Al sur se abre la puerta de entrada, rematado el muro que en verano será brillante panel de cales, por una serie de rústicos y antiquísimos modillones que hablan a las claras de la época de construcción de esta iglesia. Por fuerza el siglo XII o, por concesión excesiva, el siguiente. Suenan los goterones que del tejaroz van cayendo sobre la empapada terraza arcillosa.
Dentro, la paz polvorienta de un templo sencillo. La fría madera del pavimento cruje como doliéndose de que la pisemos. La nave principal ofrece sus grandes pilares que sostienen artesonado de madera, hecho en el siglo XVIII. El presbiterio, algo más estrecho, ofrece la imagen de su retablo múltiple, cuajado en hornacinas y repisas de santos y santas habituales. En lo alto, un escudo de armas, que sobre la plata ofrece una banda negra, y en la bordura una cadena de oro: pregona así que fueron los Zúñiga quienes pagaron, en el siglo XVII, esa panoplia inmensa para la devoción de Baides.
La sorpresa se reserva para la segunda nave. El tesón de quienes siempre sospecharon que hubiera algún detalle de interés en este edificio, posibilitó que no hace mucho se picara el muro y apareciera la magnificencia de una completa galería de arcos que formaron en su día, en ese repetido y remoto siglo XII, la galería de acceso al templo, que, caso curioso, y muy poco frecuente, estaba orientada al norte. Se trata de una sencilla secuencia de arcos, semicirculares, apoyados sobre capiteles emparejados, que a su vez descansan en columnas de fuste muy corto y rechoncho, descansando todavía en un corrido basamento de sillares que, al estar roto y ocupado por basto mampuesto en los dos arcos centrales, nos permite suponer que era por ellos por donde se realizaba el paso desde el exterior al atrio porticado de este templo humilde y bello.

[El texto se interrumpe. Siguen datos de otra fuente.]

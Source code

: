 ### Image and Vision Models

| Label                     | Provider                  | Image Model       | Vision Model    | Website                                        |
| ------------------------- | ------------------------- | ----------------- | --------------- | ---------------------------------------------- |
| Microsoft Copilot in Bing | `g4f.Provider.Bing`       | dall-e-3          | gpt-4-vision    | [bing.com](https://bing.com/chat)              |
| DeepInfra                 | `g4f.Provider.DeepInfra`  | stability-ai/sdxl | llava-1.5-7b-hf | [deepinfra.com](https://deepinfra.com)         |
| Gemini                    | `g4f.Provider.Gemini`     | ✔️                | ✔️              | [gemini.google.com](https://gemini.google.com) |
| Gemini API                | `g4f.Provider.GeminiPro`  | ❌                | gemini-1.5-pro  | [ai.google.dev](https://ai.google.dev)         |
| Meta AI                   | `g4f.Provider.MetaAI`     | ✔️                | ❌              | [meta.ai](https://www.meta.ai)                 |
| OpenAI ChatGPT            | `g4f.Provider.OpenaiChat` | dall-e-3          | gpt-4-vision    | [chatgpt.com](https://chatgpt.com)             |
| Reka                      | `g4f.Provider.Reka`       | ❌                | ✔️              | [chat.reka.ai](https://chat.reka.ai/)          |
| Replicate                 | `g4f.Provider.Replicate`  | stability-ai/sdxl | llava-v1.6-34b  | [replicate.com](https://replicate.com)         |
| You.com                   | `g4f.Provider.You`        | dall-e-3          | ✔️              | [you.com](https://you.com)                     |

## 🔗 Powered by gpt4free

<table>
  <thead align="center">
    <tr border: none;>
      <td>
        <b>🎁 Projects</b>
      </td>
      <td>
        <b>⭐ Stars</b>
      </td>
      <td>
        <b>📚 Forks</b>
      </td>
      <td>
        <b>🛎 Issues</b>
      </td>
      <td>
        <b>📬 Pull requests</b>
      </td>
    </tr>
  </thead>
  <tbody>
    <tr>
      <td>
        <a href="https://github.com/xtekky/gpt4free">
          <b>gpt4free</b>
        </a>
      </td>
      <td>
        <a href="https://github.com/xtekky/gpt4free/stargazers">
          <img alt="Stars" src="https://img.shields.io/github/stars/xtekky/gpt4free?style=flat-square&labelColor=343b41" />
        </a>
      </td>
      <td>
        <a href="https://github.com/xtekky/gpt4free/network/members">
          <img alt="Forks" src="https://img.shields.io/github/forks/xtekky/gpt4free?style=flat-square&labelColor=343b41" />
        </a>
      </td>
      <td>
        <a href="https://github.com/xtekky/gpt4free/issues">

Los capiteles románicos de Baides, fueron desgraciadamente picados y en gran parte se han perdido para siempre. Se ven en ellos palmetas, hojas de acanto, algunas finamente talladas, y en un rincón asoma la cabeza de un personaje que recuerda, levemente, las cosas que en Pinilla de Jadraque tallara un artesano de tradición mudéjar. Pero esto lo podemos decir a fuerza de entregar imaginación y aun fantasía en la contemplación de las filigranas pétreas de estos capiteles. En cualquier caso, es una oferta más que la provincia de Guadalajara hace al conjunto de atrios y capiteles románicos que en número tan elevado aporta al estilo en Castilla.
El frío quieto de la iglesia de Baides, que oprime al viajero en sus pedestales perecederos, parece cristalizar en la rotunda masa pálida de la pila bautismal, que allá en el centro del ámbito resume la luz y el silencio de la mañana. Es una pieza también muy antigua, del mismo siglo en que fuera levantado el templo, cuando la fe de las gentes ponía en su hueco maternal el agua santa del bautismo. Unas filigranas sencillas y geométricas recorren su costado generoso.

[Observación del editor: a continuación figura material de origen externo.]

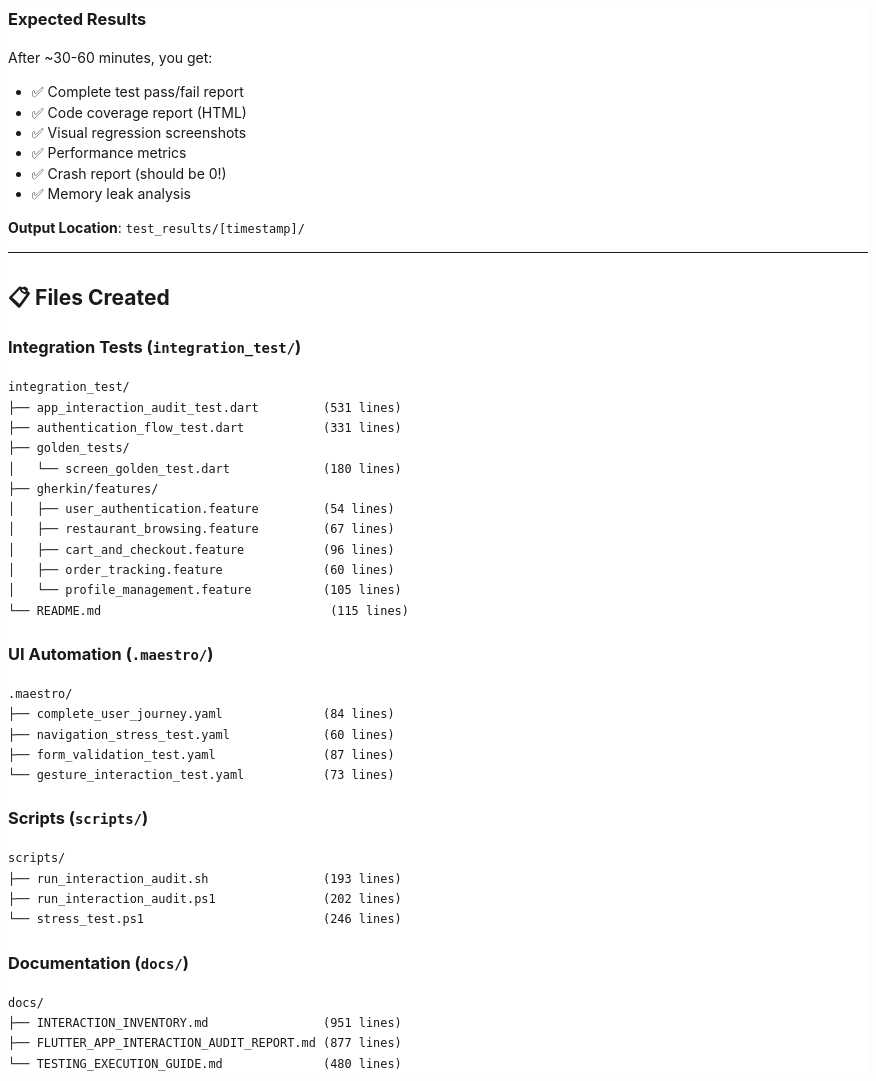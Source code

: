 ### Expected Results
After ~30-60 minutes, you get:
- ✅ Complete test pass/fail report
- ✅ Code coverage report (HTML)
- ✅ Visual regression screenshots
- ✅ Performance metrics
- ✅ Crash report (should be 0!)
- ✅ Memory leak analysis

**Output Location**: `test_results/[timestamp]/`

---

## 📋 Files Created

### Integration Tests (`integration_test/`)
```
integration_test/
├── app_interaction_audit_test.dart         (531 lines)
├── authentication_flow_test.dart           (331 lines)
├── golden_tests/
│   └── screen_golden_test.dart             (180 lines)
├── gherkin/features/
│   ├── user_authentication.feature         (54 lines)
│   ├── restaurant_browsing.feature         (67 lines)
│   ├── cart_and_checkout.feature           (96 lines)
│   ├── order_tracking.feature              (60 lines)
│   └── profile_management.feature          (105 lines)
└── README.md                                (115 lines)
```

### UI Automation (`.maestro/`)
```
.maestro/
├── complete_user_journey.yaml              (84 lines)
├── navigation_stress_test.yaml             (60 lines)
├── form_validation_test.yaml               (87 lines)
└── gesture_interaction_test.yaml           (73 lines)
```

### Scripts (`scripts/`)
```
scripts/
├── run_interaction_audit.sh                (193 lines)
├── run_interaction_audit.ps1               (202 lines)
└── stress_test.ps1                         (246 lines)
```

### Documentation (`docs/`)
```
docs/
├── INTERACTION_INVENTORY.md                (951 lines)
├── FLUTTER_APP_INTERACTION_AUDIT_REPORT.md (877 lines)
└── TESTING_EXECUTION_GUIDE.md              (480 lines)
```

Otra vez fuera, la niebla difumina el contorno de los montes. Las arboledas de las orillas del río han desaparecido bajo la gris caricia de las nubes. Un frío aluvión de gotas como perlas se pega a la piel, y hace ricos de nostalgia a los viajeros que otra vez bajan el empapado tejido de las escaleras, dulce y resbaladizo como piel adolescente. En el marco triste y apagado de la mañana de enero faltan solamente los colores vivos de unas rosas rojas, que seguras llegarán, cuando madure el recuerdo de esa hora.